Since 1969, the patriarchs have sent delegations to the Vatican each year on the feast of the Vatican’s patron saints, and the popes have sent a delegation to Turkey each year for the feast of St. Andrew, patron of the patriarchate.
The annual meetings and prayerful participation in each other’s feast day liturgies are “an essential part of the journey toward unity,” said the pope, who also hosted a luncheon for the delegation.
Metropolitan John said the exchange of delegations is a sign of the Catholic and Orthodox churches’ “strong commitment to the sacred cause of the restoration of the full communion that existed between them in the first Christian millennium.”
“This communion was broken on account of disagreements on matters of faith, but also because of the freezing of love,” the Orthodox leader said. “It is only through a dialogue of love and faith that this communion can be restored.
“Christian unity is not a luxury, but an imperative for the church,” Metropolitan John told the pope. “We cannot preach love and peace to the world unless we first practice them ourselves. This makes humility and dialogue the only path we can follow in order to be faithful to the Gospel of our Lord.”
The metropolitan began his address by honoring the See of Rome, “which presides in love” over the entire Christian community. He said the pope’s “simplicity and Christian humility” are traits that “offer us the hope that the difficult and thorny issue of Roman primacy, which has divided Christendom in the past, can be placed in a true spirit of Christian communion and synodality as it was understood and practiced in the early, undivided church.”
The international Catholic-Orthodox theological dialogue is studying collegiality and how the bishop of Rome, the pope, exercised his primacy and authority before the 1054 Great Schism in which Orthodox and Catholics split. The hope is that a thorough understanding of how it worked in the past could give Catholics and Orthodox ideas for how the pope could exercise his role in a re-united Christian church.
“I am confident that the effort of shared reflection, so complex and laborious, will bear fruit in due time,” Pope Francis said.
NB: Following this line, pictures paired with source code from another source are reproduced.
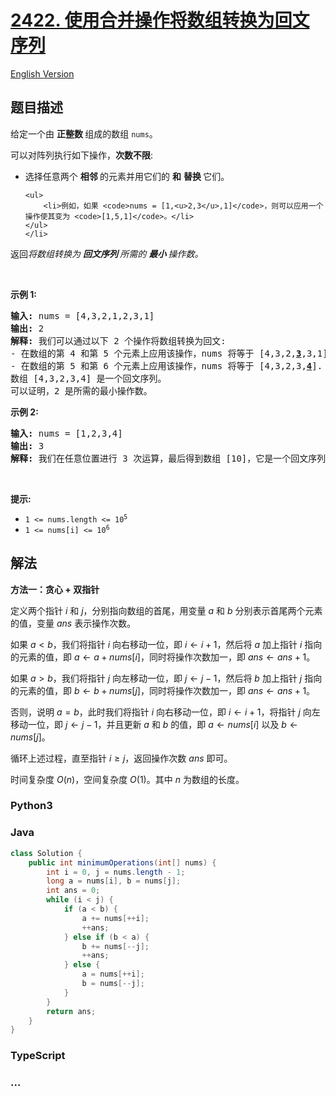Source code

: # [2422. 使用合并操作将数组转换为回文序列](https://leetcode.cn/problems/merge-operations-to-turn-array-into-a-palindrome)

[English Version](/solution/2400-2499/2422.Merge%20Operations%20to%20Turn%20Array%20Into%20a%20Palindrome/README_EN.md)

## 题目描述

<!-- 这里写题目描述 -->

<p>给定一个由&nbsp;<strong>正整数&nbsp;</strong>组成的数组 <code>nums</code>。</p>

<p>可以对阵列执行如下操作，<strong>次数不限</strong>:</p>

<ul>
	<li>选择任意两个&nbsp;<strong>相邻&nbsp;</strong>的元素并用它们的&nbsp;<strong>和</strong>&nbsp;<strong>替换&nbsp;</strong>它们。

    <ul>
    	<li>例如，如果 <code>nums = [1,<u>2,3</u>,1]</code>，则可以应用一个操作使其变为 <code>[1,5,1]</code>。</li>
    </ul>
    </li>

</ul>

<p>返回<em>将数组转换为&nbsp;<strong>回文序列&nbsp;</strong>所需的&nbsp;<strong>最小&nbsp;</strong>操作数。</em></p>

<p>&nbsp;</p>

<p><strong>示例 1:</strong></p>

<pre>
<strong>输入:</strong> nums = [4,3,2,1,2,3,1]
<strong>输出:</strong> 2
<strong>解释:</strong> 我们可以通过以下 2 个操作将数组转换为回文:
- 在数组的第 4 和第 5 个元素上应用该操作，nums 将等于 [4,3,2,<strong><u>3</u></strong>,3,1].
- 在数组的第 5 和第 6 个元素上应用该操作，nums 将等于 [4,3,2,3,<strong><u>4</u></strong>].
数组 [4,3,2,3,4] 是一个回文序列。
可以证明，2 是所需的最小操作数。
</pre>

<p><strong>示例&nbsp;2:</strong></p>

<pre>
<strong>输入:</strong> nums = [1,2,3,4]
<strong>输出:</strong> 3
<strong>解释:</strong> 我们在任意位置进行 3 次运算，最后得到数组 [10]，它是一个回文序列。
</pre>

<p>&nbsp;</p>

<p><strong>提示:</strong></p>

<ul>
	<li><code>1 &lt;= nums.length &lt;= 10<sup>5</sup></code></li>
	<li><code>1 &lt;= nums[i] &lt;= 10<sup>6</sup></code></li>
</ul>

## 解法

<!-- 这里可写通用的实现逻辑 -->

**方法一：贪心 + 双指针**

定义两个指针 $i$ 和 $j$，分别指向数组的首尾，用变量 $a$ 和 $b$ 分别表示首尾两个元素的值，变量 $ans$ 表示操作次数。

如果 $a \lt b$，我们将指针 $i$ 向右移动一位，即 $i \leftarrow i + 1$，然后将 $a$ 加上指针 $i$ 指向的元素的值，即 $a \leftarrow a + nums[i]$，同时将操作次数加一，即 $ans \leftarrow ans + 1$。

如果 $a \gt b$，我们将指针 $j$ 向左移动一位，即 $j \leftarrow j - 1$，然后将 $b$ 加上指针 $j$ 指向的元素的值，即 $b \leftarrow b + nums[j]$，同时将操作次数加一，即 $ans \leftarrow ans + 1$。

否则，说明 $a = b$，此时我们将指针 $i$ 向右移动一位，即 $i \leftarrow i + 1$，将指针 $j$ 向左移动一位，即 $j \leftarrow j - 1$，并且更新 $a$ 和 $b$ 的值，即 $a \leftarrow nums[i]$ 以及 $b \leftarrow nums[j]$。

循环上述过程，直至指针 $i \ge j$，返回操作次数 $ans$ 即可。

时间复杂度 $O(n)$，空间复杂度 $O(1)$。其中 $n$ 为数组的长度。

<!-- tabs:start -->

### **Python3**

<!-- 这里可写当前语言的特殊实现逻辑 -->



### **Java**

<!-- 这里可写当前语言的特殊实现逻辑 -->

```java
class Solution {
    public int minimumOperations(int[] nums) {
        int i = 0, j = nums.length - 1;
        long a = nums[i], b = nums[j];
        int ans = 0;
        while (i < j) {
            if (a < b) {
                a += nums[++i];
                ++ans;
            } else if (b < a) {
                b += nums[--j];
                ++ans;
            } else {
                a = nums[++i];
                b = nums[--j];
            }
        }
        return ans;
    }
}
```









### **TypeScript**



### **...**

```

```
The pope also said he was “comforted to know that Catholics and Orthodox share the same understanding of dialogue,” which is not one of seeking the least common denominator or a theological compromise, but is based on an ever-deeper understanding of the truth and the will of Christ.
“For this reason,” he said, “we should not be afraid of encounter and of true dialogue. It does not take us away from the truth, but rather, through an exchange of gifts, it leads us, under the guidance of the Spirit of truth, to the whole truth.”